Walter Kendall Myers, 72, and his wife Gwendolyn Steingraber Myers, 71, are accused of conspiracy to hand over classified information to Cuba, serving as an illegal agent for a foreign government and wire fraud, the Department of Justice said in a statement.
The Washington couple were arrested on Thursday after an undercover FBI sting operation for having allegedly passed on secrets for decades to Cuba via shortwave radio and in shopping carts.
If found guilty, the Myers face a maximum of 20 years in prison.
“The clandestine activity alleged in the charging documents, which spanned nearly three decades, is incredibly serious and should serve as a warning to any others in the US government who would betray America’s trust,” said David Kris, assistant attorney general for national security.
Myers first began working for the State Department in 1977 as a lecturer at the department’s Foreign Service Institute in Arlington, Virginia. But from 1988 to 1999 he began to work for its bureau of intelligence and research.
In 1985, he was given top-secret security clearance, which was then upgraded to a higher level in 1999.
By the time he retired, Myers was working as a senior Europe analyst for the department’s intelligence bureau and had daily access to classified information stored on computer databases, the Justice Department said.
A scan of his computer showed that from August 2006 until his retirement in October 2007 Myers had viewed more than 200 sensitive or classified intelligence reports on Cuba, which has been under a US embargo since 1962.
The couple were first recruited after Myers traveled to Cuba in 1978 at the invitation of the Cuban mission to the US in New York.

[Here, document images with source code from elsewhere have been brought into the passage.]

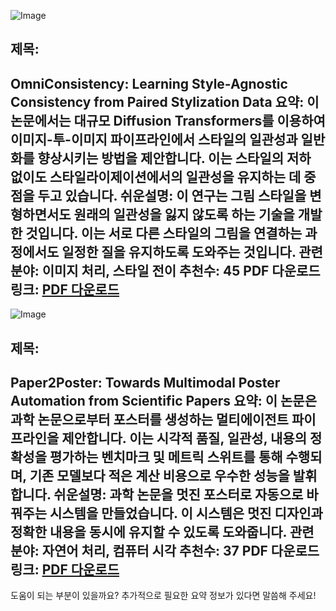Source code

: ![Image](https://cdn-thumbnails.huggingface.co/social-thumbnails/papers/2505.18445.png)
## 제목:
OmniConsistency: Learning Style-Agnostic Consistency from Paired Stylization Data
**요약**:
이 논문에서는 대규모 Diffusion Transformers를 이용하여 이미지-투-이미지 파이프라인에서 스타일의 일관성과 일반화를 향상시키는 방법을 제안합니다. 이는 스타일의 저하 없이도 스타일라이제이션에서의 일관성을 유지하는 데 중점을 두고 있습니다.
**쉬운설명**:
이 연구는 그림 스타일을 변형하면서도 원래의 일관성을 잃지 않도록 하는 기술을 개발한 것입니다. 이는 서로 다른 스타일의 그림을 연결하는 과정에서도 일정한 질을 유지하도록 도와주는 것입니다.
**관련분야**:
이미지 처리, 스타일 전이
**추천수**:
45
**PDF 다운로드 링크**: [PDF 다운로드](https://arxiv.org/pdf/2505.18445)
---

![Image](https://cdn-thumbnails.huggingface.co/social-thumbnails/papers/2505.21497.png)
## 제목:
Paper2Poster: Towards Multimodal Poster Automation from Scientific Papers
**요약**:
이 논문은 과학 논문으로부터 포스터를 생성하는 멀티에이전트 파이프라인을 제안합니다. 이는 시각적 품질, 일관성, 내용의 정확성을 평가하는 벤치마크 및 메트릭 스위트를 통해 수행되며, 기존 모델보다 적은 계산 비용으로 우수한 성능을 발휘합니다.
**쉬운설명**:
과학 논문을 멋진 포스터로 자동으로 바꿔주는 시스템을 만들었습니다. 이 시스템은 멋진 디자인과 정확한 내용을 동시에 유지할 수 있도록 도와줍니다.
**관련분야**:
자연어 처리, 컴퓨터 시각
**추천수**:
37
**PDF 다운로드 링크**: [PDF 다운로드](https://arxiv.org/pdf/2505.21497)
---

도움이 되는 부분이 있을까요? 추가적으로 필요한 요약 정보가 있다면 말씀해 주세요!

Six months later he was visited in his South Dakota home by a Cuban official from the mission and the couple allegedly agreed to spy for Cuba.
They were encouraged to seek a job in Washington at the State Department or CIA, the Justice Department said.

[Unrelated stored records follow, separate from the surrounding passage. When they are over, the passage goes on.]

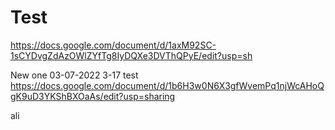 
# Test
https://docs.google.com/document/d/1axM92SC-1sCYDvgZdAzOWlZYfTg8IyDQXe3DVThQPyE/edit?usp=sh

New one 03-07-2022
3-17 test
https://docs.google.com/document/d/1b6H3w0N6X3gfWvemPq1njWcAHoQgK9uD3YKShBXOaAs/edit?usp=sharing

ali
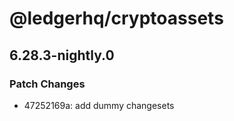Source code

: # @ledgerhq/cryptoassets

## 6.28.3-nightly.0

### Patch Changes

- 47252169a: add dummy changesets
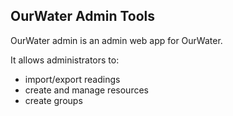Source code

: ## OurWater Admin Tools


OurWater admin is an admin web app for OurWater.

It allows administrators to:
- import/export readings 
- create and manage resources
- create groups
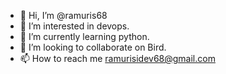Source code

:- 👋 Hi, I’m @ramuris68
- 👀 I’m interested in devops.
- 🌱 I’m currently learning python.
- 💞️ I’m looking to collaborate on Bird.
- 📫 How to reach me ramurisidev68@gmail.com

<!---
ramuris68/ramuris68 is a ✨ special ✨ repository because its `README.md` (this file) appears on your GitHub profile.
You can click the Preview link to take a look at your changes.
--->
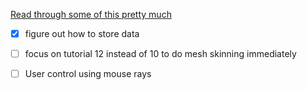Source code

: [Read through some of this pretty much](https://matthias-research.github.io/pages/tenMinutePhysics/index.html)

- [x] figure out how to store data
- [ ] focus on tutorial 12 instead of 10 to do mesh skinning immediately
- [ ] User control using mouse rays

The couple would allegedly get encrypted messages from Cuba via shortwave radio, and Gwendolyn Myers, who worked as an analyst at a local bank, would pass on information to her contacts by exchanging shopping carts in stores because she said it was “easy enough to do,” it said.

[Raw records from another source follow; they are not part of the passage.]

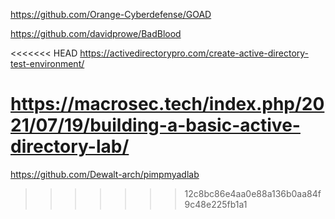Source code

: https://github.com/Orange-Cyberdefense/GOAD

https://github.com/davidprowe/BadBlood

<<<<<<< HEAD
https://activedirectorypro.com/create-active-directory-test-environment/

https://macrosec.tech/index.php/2021/07/19/building-a-basic-active-directory-lab/
=======
https://github.com/Dewalt-arch/pimpmyadlab
>>>>>>> 12c8bc86e4aa0e88a136b0aa84f9c48e225fb1a1
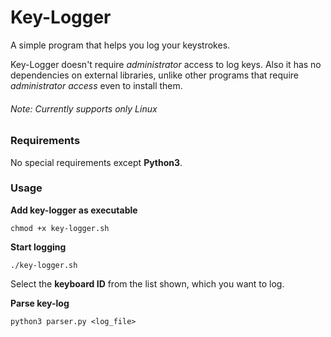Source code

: # Key-Logger
A simple program that helps you log your keystrokes.  

Key-Logger doesn't require *administrator* access to log keys. Also it has no dependencies on external libraries, unlike other programs that require *administrator access* even to install them.


###### Note: Currently supports only Linux

### Requirements

No special requirements except **Python3**. 

### Usage
**Add key-logger as executable**

    chmod +x key-logger.sh

**Start logging**

    ./key-logger.sh

Select the **keyboard ID** from the list shown, which you want to log.

**Parse key-log**

    python3 parser.py <log_file>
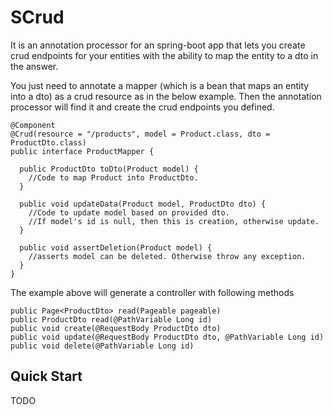# SCrud
It is an annotation processor for an spring-boot app that lets you create crud endpoints for your entities with the ability to map the entity to a dto in the answer.

You just need to annotate a mapper (which is a bean that maps an entity into a dto) as a crud resource as in the below example. Then the annotation processor will find it and create the crud endpoints you defined.

    @Component
    @Crud(resource = "/products", model = Product.class, dto = ProductDto.class)
    public interface ProductMapper {
  
      public ProductDto toDto(Product model) {
        //Code to map Product into ProductDto.
      }
  
      public void updateData(Product model, ProductDto dto) {
        //Code to update model based on provided dto. 
        //If model's id is null, then this is creation, otherwise update.
      }
  
      public void assertDeletion(Product model) {
        //asserts model can be deleted. Otherwise throw any exception.
      }
    }

The example above will generate a controller with following methods

    public Page<ProductDto> read(Pageable pageable)
    public ProductDto read(@PathVariable Long id)
    public void create(@RequestBody ProductDto dto)
    public void update(@RequestBody ProductDto dto, @PathVariable Long id)
    public void delete(@PathVariable Long id)

## Quick Start
TODO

Myers told the undercover FBI agent that he usually smuggled information out of the State Department by memorizing it or by taking notes.
“I was always pretty careful. I didn’t usually take documents out,” he told the operative who was pretending to be a Cuban intelligence officer.
Apart from being contacted via coded messages on shortwave radio, the couple traveled all over South America and the Caribbean to meet with Cuban agents.
They received medals from the Cuban government and apparently met with then-president Fidel Castro in 1995.
News of the arrests came as the administration of US President Barack Obama is seeking to open a new era of ties with South America and has lifted travel restrictions on the country.
“This should serve as a stark reminder that while some seek to entice the Castro regime into behaving like the rest of the free world, Havana only seeks to threaten and undermine US interests at every turn,” warned Ileana Ros-Lehtinen, the ranking Representative on the House Foreign Affairs Committee.
And Frank Calzon, from the Center for a Free Cuba agreed, saying the arrests were a wake-up call, which “should be a matter of great concern to the Congress because of the ongoing efforts by Cuban diplomats and others to influence the perception of both congressmen and senators about US Cuba policy.”
US Secretary of State Hillary Rodham Clinton has ordered a review of the case, and an assessment of the department’s security procedures.
US State Department spokesman Philip Crowley said the arrests were the culmination of a three-year joint investigation with the department’s security service and the FBI.